Centre scraps handicrafts and handloom boards, stating move towards 'minimum govt, maximum governance'
As per the resolutions passed by the Ministry of Textiles, this move was taken 'in consonance with the Government of India's vision of 'Minimum Government and Maximum Governance', a leaner Government Machinery and the need for systematic rationalisation of Government bodies'
Government of India's textile ministry has abolished the All India Handicrafts Board and the All India Handloom Board — advisory bodies created to help the government in "formulation of the overall development programmes" in the handicrafts and handloom sectors, "keeping in view socio-economic cultural and artistic perspective."
As per two resolutions passed by the Office of the Development Commissioner for Handlooms, dated 27 July 2020, and by the Office of the Development Commissioner for Handicrafts, dated 3 August 2020, this move was taken "in consonance with the Government of India vision of 'Minimum Government and Maximum Governance' and leaner government machinery and the need for systematic rationalisation of government bodies."
The handicrafts board was established in 1952 by Pupul Jayakar and was handled by Kamaladevi Chattopadhyay. Laila Tyabji of Dastkar took to Facebook to express her concern and disappointment with this surprising move by the government. "All these years on, it [AIHB] remained the one official forum, however watered down, where the voices and views of weavers and craftspeople could be expressed directly," she wrote on her social media page. She said the 70-year-old board was "one place where representatives of the sector were present in considerable numbers, and were actually empowered to advise the government in policy and sectorial spending."

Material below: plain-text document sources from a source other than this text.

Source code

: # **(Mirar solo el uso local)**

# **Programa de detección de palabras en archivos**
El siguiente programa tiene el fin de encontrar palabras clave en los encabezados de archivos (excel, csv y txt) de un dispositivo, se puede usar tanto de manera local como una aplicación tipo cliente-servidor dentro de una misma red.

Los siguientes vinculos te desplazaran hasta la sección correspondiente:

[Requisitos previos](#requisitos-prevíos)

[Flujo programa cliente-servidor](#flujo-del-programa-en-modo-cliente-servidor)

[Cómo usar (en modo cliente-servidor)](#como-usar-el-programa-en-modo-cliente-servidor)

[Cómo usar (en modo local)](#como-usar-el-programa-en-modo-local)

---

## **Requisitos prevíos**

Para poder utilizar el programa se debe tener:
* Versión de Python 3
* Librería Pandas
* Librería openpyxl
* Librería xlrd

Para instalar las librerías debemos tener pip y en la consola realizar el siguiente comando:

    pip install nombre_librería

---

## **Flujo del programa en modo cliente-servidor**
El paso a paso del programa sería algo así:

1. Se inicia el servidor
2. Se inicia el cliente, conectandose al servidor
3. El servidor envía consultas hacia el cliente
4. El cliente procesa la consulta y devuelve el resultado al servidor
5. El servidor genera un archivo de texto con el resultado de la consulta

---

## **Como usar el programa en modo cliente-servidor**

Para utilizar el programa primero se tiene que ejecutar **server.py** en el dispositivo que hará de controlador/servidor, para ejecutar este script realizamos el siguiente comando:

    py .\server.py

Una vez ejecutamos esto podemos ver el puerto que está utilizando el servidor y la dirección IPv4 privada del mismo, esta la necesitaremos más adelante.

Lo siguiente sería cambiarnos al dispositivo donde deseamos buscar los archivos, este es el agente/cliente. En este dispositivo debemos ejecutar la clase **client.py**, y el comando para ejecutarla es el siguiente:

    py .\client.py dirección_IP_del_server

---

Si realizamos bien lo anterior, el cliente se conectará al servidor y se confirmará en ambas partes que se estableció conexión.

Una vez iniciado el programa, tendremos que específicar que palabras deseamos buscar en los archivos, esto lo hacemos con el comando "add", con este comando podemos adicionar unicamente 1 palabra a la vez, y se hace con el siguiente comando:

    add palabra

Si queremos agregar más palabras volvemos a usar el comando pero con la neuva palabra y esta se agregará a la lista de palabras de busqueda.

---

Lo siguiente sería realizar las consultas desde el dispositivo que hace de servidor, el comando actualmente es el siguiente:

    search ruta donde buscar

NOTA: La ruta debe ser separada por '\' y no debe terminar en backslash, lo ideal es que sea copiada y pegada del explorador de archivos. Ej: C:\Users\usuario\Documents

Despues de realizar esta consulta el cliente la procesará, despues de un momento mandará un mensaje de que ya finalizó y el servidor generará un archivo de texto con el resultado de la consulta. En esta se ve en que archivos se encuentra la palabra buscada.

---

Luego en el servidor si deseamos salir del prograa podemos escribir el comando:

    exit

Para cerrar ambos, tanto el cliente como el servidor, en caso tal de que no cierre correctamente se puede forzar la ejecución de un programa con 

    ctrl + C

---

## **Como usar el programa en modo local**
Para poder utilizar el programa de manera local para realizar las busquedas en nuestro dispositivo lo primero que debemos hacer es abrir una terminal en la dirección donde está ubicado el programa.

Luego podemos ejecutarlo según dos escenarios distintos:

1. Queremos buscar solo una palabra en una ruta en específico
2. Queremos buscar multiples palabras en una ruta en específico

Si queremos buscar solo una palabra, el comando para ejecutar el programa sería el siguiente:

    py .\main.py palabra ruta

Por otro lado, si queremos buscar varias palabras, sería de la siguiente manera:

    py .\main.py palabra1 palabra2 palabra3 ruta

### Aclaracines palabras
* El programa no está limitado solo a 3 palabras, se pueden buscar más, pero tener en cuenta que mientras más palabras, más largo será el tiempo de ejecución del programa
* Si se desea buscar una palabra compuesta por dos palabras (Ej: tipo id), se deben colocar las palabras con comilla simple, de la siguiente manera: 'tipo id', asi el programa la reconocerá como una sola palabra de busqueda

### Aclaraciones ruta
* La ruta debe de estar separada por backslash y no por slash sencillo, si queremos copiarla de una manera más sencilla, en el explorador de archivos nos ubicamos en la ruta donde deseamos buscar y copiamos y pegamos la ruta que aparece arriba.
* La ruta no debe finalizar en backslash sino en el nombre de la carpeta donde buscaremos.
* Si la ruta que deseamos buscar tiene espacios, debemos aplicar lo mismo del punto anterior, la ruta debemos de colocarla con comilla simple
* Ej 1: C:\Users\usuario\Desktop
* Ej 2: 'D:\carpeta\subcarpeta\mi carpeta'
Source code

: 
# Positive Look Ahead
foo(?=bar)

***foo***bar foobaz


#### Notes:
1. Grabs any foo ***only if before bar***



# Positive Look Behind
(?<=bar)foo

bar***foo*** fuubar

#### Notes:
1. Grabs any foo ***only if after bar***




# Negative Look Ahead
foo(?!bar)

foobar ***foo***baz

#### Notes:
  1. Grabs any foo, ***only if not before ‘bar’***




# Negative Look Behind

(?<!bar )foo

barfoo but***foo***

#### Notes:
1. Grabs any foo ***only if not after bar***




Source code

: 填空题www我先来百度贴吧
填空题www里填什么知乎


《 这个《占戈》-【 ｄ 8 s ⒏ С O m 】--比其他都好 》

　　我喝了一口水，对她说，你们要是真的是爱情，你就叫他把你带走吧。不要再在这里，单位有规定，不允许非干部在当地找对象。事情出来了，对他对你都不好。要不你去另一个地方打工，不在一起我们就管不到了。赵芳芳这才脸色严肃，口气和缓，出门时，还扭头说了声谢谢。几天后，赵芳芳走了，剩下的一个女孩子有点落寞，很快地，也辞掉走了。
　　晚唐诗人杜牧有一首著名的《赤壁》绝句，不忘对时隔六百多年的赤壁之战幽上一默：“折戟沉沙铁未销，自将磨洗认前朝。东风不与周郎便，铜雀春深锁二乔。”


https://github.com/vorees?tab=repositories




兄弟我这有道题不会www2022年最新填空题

She further wrote: "The spaces where people themselves can interact directly with government, or be part of their own governance, are certainly becoming leaner and increasingly few in number. It is worrying."
The relatively newer body, All India Handloom Board, was constituted on 23 January 1992. Over the years, it has been reconstituted periodically, and comprised official members from the central and state governments and non-official members from the handloom industry, according to the Ministry of Textiles website. Before its dissolution, the prevailing strength of the handicrafts board was 114, comprising the Chairperson, Co-Chairperson, Vice-Chairperson, 14 official members, 8 institutional members including Member Secretary, and 88 non-official members.
In the wake of this development, public policy reviewer and campaigner, Dr D Narasimha Reddy has written a statement opposing the abolition of these advisory bodies by the government. "India wants to forget Bharat. 'Make in India' becomes 'Rake in India', without traditional livelihoods," Dr Reddy tells Firstpost.
"Handloom weavers are facing severe livelihood crisis. Primarily, despite highly rated skills and widely appreciated products, income flows have been an issue for families dependent on handloom weaving," reads the statement. It sheds light on the impact of the coronavirus pandemic and lockdown on the families of weavers across India, and also highlights the impact of demonetisation and GST imposition on handloom products.
The statement further says: "The annual handloom budget allocations have been reducing over the years. Currently, these families have been looking for support from governments in these hard times. They were disappointed that the Aatmanirbhar Bharat package did not include them directly. It does not even refer to them, even though their contribution to GDP and national economy, in terms of wealth creation, employment and environmental conservation has been immense for decades."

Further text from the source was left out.